It seems Intel's latest Atom processors might not be delayed as long as originally rumored -- if at all. The Cedar Trail parts were originally bound for launch this month but sources claimed they would be postponed until November because of an issue stemming from their DirectX 10.1 graphics drivers (they supposedly failed Microsoft's certification). However, two of the new components have been added to Intel's official price list (PDF).
Priced at $42 and $52 (in quantities of a thousand), the D2500 and D2700 are based on Intel's 32nm fabrication and feature two processing cores and 1MB of cache. The cheaper chip is clocked at 1.86GHz with a 400MHz integrated graphics core and supports two threads, while its pricier sibling runs at 2.13GHz/640MHz and handles four threads courtesy of Intel's Hyper-Threading technology. Both have a 10W thermal design power.
The chips are destined for various low-powered desktop solutions (hence the D in each model), such as nettops and compact productivity machines. They should be accompanied soon by two 32nm notebook Atom CPUs, the 1.6GHz N600 and 1.86GHz N800, which will replace the existing N455 and N475 Pine Trail processors. The mobile variants haven't been added to Intel's pricing sheet yet, but they're expected to cost $42 and $47.

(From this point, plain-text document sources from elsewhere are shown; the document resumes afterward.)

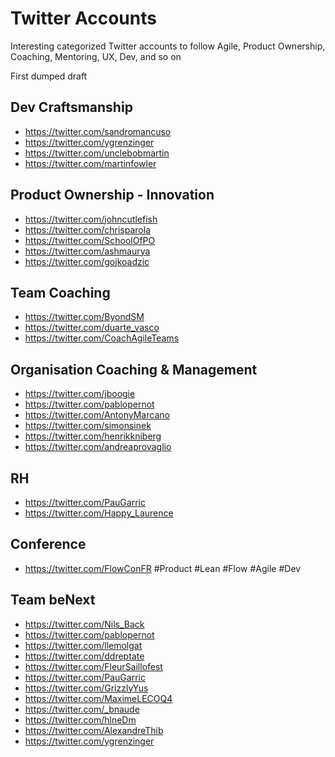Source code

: # Twitter Accounts
Interesting categorized Twitter accounts to follow
Agile, Product Ownership, Coaching, Mentoring, UX, Dev, and so on

First dumped draft

## Dev Craftsmanship
- https://twitter.com/sandromancuso
- https://twitter.com/ygrenzinger
- https://twitter.com/unclebobmartin
- https://twitter.com/martinfowler

## Product Ownership - Innovation
- https://twitter.com/johncutlefish
- https://twitter.com/chrisparola
- https://twitter.com/SchoolOfPO
- https://twitter.com/ashmaurya 
- https://twitter.com/gojkoadzic

## Team Coaching
- https://twitter.com/ByondSM
- https://twitter.com/duarte_vasco
- https://twitter.com/CoachAgileTeams

## Organisation Coaching & Management
- https://twitter.com/jboogie
- https://twitter.com/pablopernot
- https://twitter.com/AntonyMarcano
- https://twitter.com/simonsinek
- https://twitter.com/henrikkniberg
- https://twitter.com/andreaprovaglio

## RH
- https://twitter.com/PauGarric
- https://twitter.com/Happy_Laurence

## Conference
- https://twitter.com/FlowConFR #Product #Lean #Flow #Agile #Dev

## Team beNext
- https://twitter.com/Nils_Back 
- https://twitter.com/pablopernot
- https://twitter.com/llemolgat
- https://twitter.com/ddreptate
- https://twitter.com/FleurSaillofest
- https://twitter.com/PauGarric
- https://twitter.com/GrizzlyYus
- https://twitter.com/MaximeLECOQ4
- https://twitter.com/_bnaude
- https://twitter.com/hlneDm
- https://twitter.com/AlexandreThib
- https://twitter.com/ygrenzinger
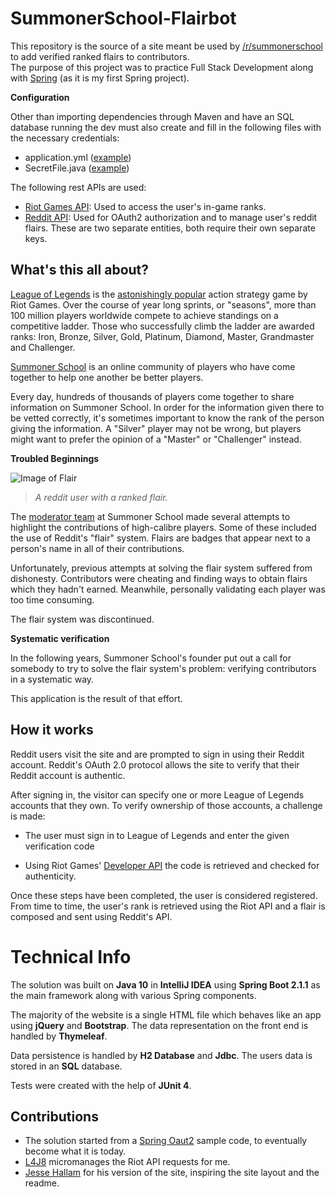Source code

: # SummonerSchool-Flairbot

This repository is the source of a site meant be used by [/r/summonerschool](https://reddit.com/r/summonerschool) to add verified ranked flairs to contributors.  
The purpose of this project was to practice Full Stack Development along with [Spring](https://spring.io/) (as it is my first Spring project).

**Configuration**

Other than importing dependencies through Maven and have an SQL database running the dev must also create and fill in the following files with the necessary credentials:  
* application.yml ([example](https://github.com/thorasine/ssc-flairbot/blob/master/src/main/resources/application.yml.example))  
* SecretFile.java ([example](https://github.com/thorasine/ssc-flairbot/blob/master/src/main/java/ssc_flairbot/SecretFile.java.example))   

The following rest APIs are used:  
* [Riot Games API](https://developer.riotgames.com/): Used to access the user's in-game ranks.  
* [Reddit API](https://www.reddit.com/dev/api/):      Used for OAuth2 authorization and to manage user's reddit flairs. These are two separate entities, both require their own separate keys.  

## What's this all about?

[League of Legends](https://www.leagueoflegends.com) is the [astonishingly popular](https://www.google.ca/url?sa=t&rct=j&q=&esrc=s&source=web&cd=3&cad=rja&uact=8&ved=0ahUKEwjthcqmzsrLAhVDmYMKHa86CVEQFggmMAI&url=http%3A%2F%2Fwww.forbes.com%2Fsites%2Finsertcoin%2F2014%2F01%2F27%2Friots-league-of-legends-reveals-astonishing-27-million-daily-players-67-million-monthly%2F&usg=AFQjCNHMpPx45j6T40Fs9F6DvhkAP1JUng&sig2=abwf3efOnI3xx15Wvinxzg) action strategy game by Riot Games.
Over the course of year long sprints, or "seasons", more than 100 million players worldwide compete to achieve standings on a competitive ladder.
Those who successfully climb the ladder are awarded ranks: Iron, Bronze, Silver, Gold, Platinum, Diamond, Master, Grandmaster and Challenger.

[Summoner School](https://reddit.com/r/summonerschool) is an online community of players who have come together to help one another be better players.

Every day, hundreds of thousands of players come together to share information on Summoner School. In order for the information given there to be vetted correctly, it's sometimes
important to know the rank of the person giving the information. A "Silver" player may not be wrong, but players might want to prefer the opinion of a "Master" or "Challenger" instead.

**Troubled Beginnings**

![Image of Flair](http://i.imgur.com/k5PDjdg.png)

> *A reddit user with a ranked flair.*

The [moderator team](https://www.reddit.com/r/summonerschool/about/moderators) at Summoner School made several attempts to highlight the contributions of high-calibre players.
Some of these included the use of Reddit's "flair" system. Flairs are badges that appear next to a person's name in all of their contributions.

Unfortunately, previous attempts at solving the flair system suffered from dishonesty. Contributors were cheating and finding ways
to obtain flairs which they hadn't earned. Meanwhile, personally validating each player was too time consuming.

The flair system was discontinued.

**Systematic verification**

In the following years, Summoner School's founder put out a call for somebody to try to solve the flair system's problem: verifying contributors in a systematic way.

This application is the result of that effort.

## How it works

Reddit users visit the site and are prompted to sign in using their Reddit account. Reddit's OAuth 2.0 protocol allows the site to verify that 
their Reddit account is authentic.

After signing in, the visitor can specify one or more League of Legends accounts that they own. To verify ownership of those accounts, a challenge is made:

* The user must sign in to League of Legends and enter the given verification code

* Using Riot Games' [Developer API](https://developer.riotgames.com/) the code is retrieved and checked for authenticity.

Once these steps have been completed, the user is considered registered. From time to time, the user's rank is retrieved using the Riot API and
a flair is composed and sent using Reddit's API.

# Technical Info

The solution was built on **Java 10** in **IntelliJ IDEA** using **Spring Boot 2.1.1** as the main framework along with various Spring components.  

The majority of the website is a single HTML file which behaves like an app using **jQuery** and **Bootstrap**. The data representation on the front end is handled by **Thymeleaf**.  

Data persistence is handled by **H2 Database** and **Jdbc**. The users data is stored in an **SQL** database.  

Tests were created with the help of **JUnit 4**.  

## Contributions

* The solution started from a [Spring Oaut2](https://github.com/vymiyai/spring-oauth2-discord) sample code, to eventually become what it is today.
* [L4J8](https://github.com/domisum/L4J8) micromanages the Riot API requests for me.
* [Jesse Hallam](https://github.com/jessehallam) for his version of the site, inspiring the site layout and the readme.
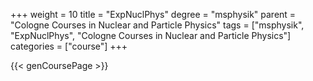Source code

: +++
weight = 10
title = "ExpNuclPhys"
degree = "msphysik"
parent = "Cologne Courses in Nuclear and Particle Physics"
tags = ["msphysik", "ExpNuclPhys", "Cologne Courses in Nuclear and Particle Physics"]
categories = ["course"]
+++

{{< genCoursePage >}}
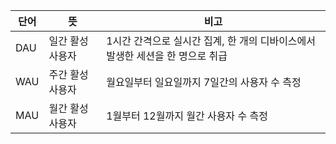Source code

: | 단어 | 뜻 | 비고 |
| --- | --- | --- |
| DAU | 일간 활성 사용자 | 1시간 간격으로 실시간 집계, 한 개의 디바이스에서 발생한 세션을 한 명으로 취급 | 
| WAU | 주간 활성 사용자 | 월요일부터 일요일까지 7일간의 사용자 수 측정 |
| MAU | 월간 활성 사용자 | 1월부터 12월까지 월간 사용자 수 측정 |


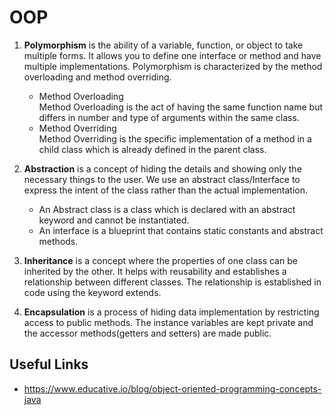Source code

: # OOP

1. **Polymorphism** is the ability of a variable, function, or object to take multiple forms. It allows you to define one interface or method and have multiple implementations. Polymorphism is characterized by the method overloading and method overriding.
    - Method Overloading <br>
        Method Overloading is the act of having the same function name but differs in number and type of arguments within the same class.
    - Method Overriding <br>
        Method Overriding is the specific implementation of a method in a child class which is already defined in the parent class.

2. **Abstraction** is a concept of hiding the details and showing only the necessary things to the user. We use an abstract class/Interface to express the intent of the class rather than the actual implementation.
	- An Abstract class is a class which is declared with an abstract keyword and cannot be instantiated.
	- An interface is a blueprint that contains static constants and abstract methods.

3. **Inheritance** is a concept where the properties of one class can be inherited by the other. It helps with reusability and establishes a relationship between different classes. The relationship is established in code using the keyword extends.

4. **Encapsulation** is a process of hiding data implementation by restricting access to public methods. The instance variables are kept private and the accessor methods(getters and setters) are made public.


## Useful Links
- https://www.educative.io/blog/object-oriented-programming-concepts-java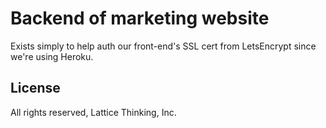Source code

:# Backend of marketing website

Exists simply to help auth our front-end's SSL cert from LetsEncrypt since we're using Heroku.

## License

All rights reserved, Lattice Thinking, Inc.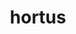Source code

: ---
title: hortus
meaning: garden
ch: three
pos: noun
stem: hort
genend: ī
abbgender: m.
abbgender2: masc.
gender: masculine
declension: second
derivative: horticulture
six: y
---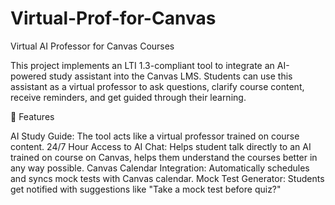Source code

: # Virtual-Prof-for-Canvas
Virtual AI Professor for Canvas Courses

This project implements an LTI 1.3-compliant tool to integrate an AI-powered study assistant into the Canvas LMS. Students can use this assistant as a virtual professor to ask questions, clarify course content, receive reminders, and get guided through their learning.

🚀 Features

AI Study Guide: The tool acts like a virtual professor trained on course content.
24/7 Hour Access to AI Chat: Helps student talk directly to an AI trained on course on Canvas, helps them understand the courses better in any way possible.
Canvas Calendar Integration: Automatically schedules and syncs mock tests with Canvas calendar.
Mock Test Generator: Students get notified with suggestions like "Take a mock test before quiz?"
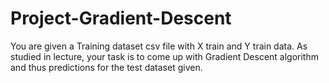 # Project-Gradient-Descent

You are given a Training dataset csv file with X train and Y train data. As studied in lecture, your task is to come up with Gradient Descent algorithm and thus predictions for the test dataset given.
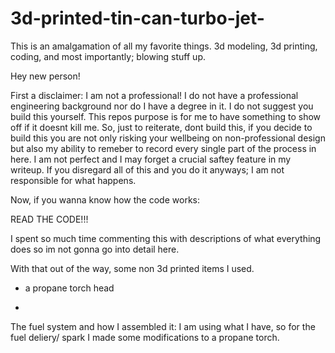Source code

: # 3d-printed-tin-can-turbo-jet-


This is an amalgamation of all my favorite things. 3d modeling, 3d printing, coding, and most importantly; blowing stuff up. 


Hey new person! 

First a disclaimer: I am not a professional!
I do not have a professional engineering background nor do I have a degree in it. 
I do not suggest you build this yourself. This repos purpose is for me to have something to show off if it doesnt kill me. So,
just to reiterate, dont build this, if you decide to build this you are not only risking your wellbeing on non-professional design
but also my ability to remeber to record every single part of the process in here. I am not perfect and I may forget a crucial 
saftey feature in my writeup. If you disregard all of this and you do it anyways; I am not responsible for what happens.  

Now, if you wanna know how the code works:

READ THE CODE!!! 

I spent so much time commenting this with descriptions of what everything does so im not gonna go into detail here. 

With that out of the way, some non 3d printed items I used.

- a propane torch head

- 

The fuel system and how I assembled it: I am using what I have, so for the fuel deliery/ spark I made some modifications
to a propane torch. 
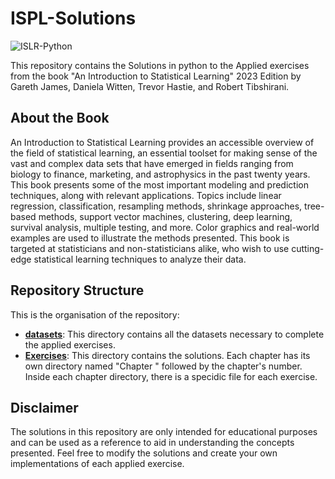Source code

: # ISPL-Solutions

![ISLR-Python](https://github.com/ogulcancicek/ISLR-Python/blob/main/figures/book_cover.png)

This repository contains the Solutions in python to the Applied exercises from the book "An Introduction to Statistical Learning" 2023 Edition by Gareth James, Daniela Witten, Trevor Hastie, and Robert Tibshirani.

## About the Book
An Introduction to Statistical Learning provides an accessible overview of the field of statistical learning, an essential toolset for making sense of the vast and complex data sets that have emerged in fields ranging from biology to finance, marketing, and astrophysics in the past twenty years. This book presents some of the most important modeling and prediction techniques, along with relevant applications. Topics include linear regression, classification, resampling methods, shrinkage approaches, tree-based methods, support vector machines, clustering, deep learning, survival analysis, multiple testing, and more. Color graphics and real-world examples are used to illustrate the methods presented. This book is targeted at statisticians and non-statisticians alike, who wish to use cutting-edge statistical learning techniques to analyze their data.

## Repository Structure
This is the organisation of the repository:

- **[datasets](https://github.com/alexduartehc/ISPL-Solution/tree/main/datasets)**: This directory contains all the datasets necessary to complete the applied exercises.
- **[Exercises](https://github.com/alexduartehc/ISPL-Solution/tree/main/Exercises)**: This directory contains the solutions. Each chapter has its own directory named "Chapter " followed by the chapter's number. Inside each chapter directory, there is a specidic file for each exercise.

## Disclaimer
The solutions in this repository are only intended for educational purposes and can be used as a reference to aid in understanding the concepts presented.
Feel free to modify the solutions and create your own implementations of each applied exercise.
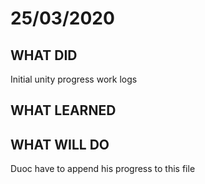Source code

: # 25/03/2020
## WHAT DID
Initial unity progress work logs

## WHAT LEARNED
## WHAT WILL DO
Duoc have to append his progress to this file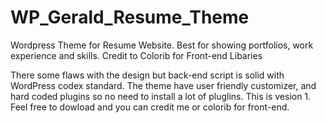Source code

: # WP_Gerald_Resume_Theme
Wordpress Theme for Resume Website. Best for showing portfolios, work experience and skills.
Credit to Colorib for Front-end Libaries

There some flaws with the design but back-end script is solid with WordPress codex standard. The theme have user friendly customizer, and hard coded plugins so no need to install a lot of pluglins. This is vesion 1. Feel free to dowload and you can credit me or colorib for front-end.
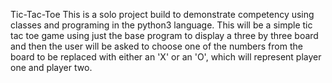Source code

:Tic-Tac-Toe
This is a solo project build to demonstrate competency using classes and programing
in the python3 language. This will be a simple tic tac toe game using just the base
program to display a three by three board and then the user will be asked to choose
one of the numbers from the board to be replaced with either an 'X' or an 'O', which 
will represent player one and player two.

According to slides leaked last month, the 32nm Atoms should offer a healthy boost over their predecessors. Much of the focus seems to be on the graphics speed of Intel's latest offering. The company has earned a bad rap for having lousy integrated graphics performance -- especially among Atom CPUs. Cedar Trail is expected to deliver an increase over Pine Trail chips, but their IGP will probably still lag behind AMD's Fusion APUs.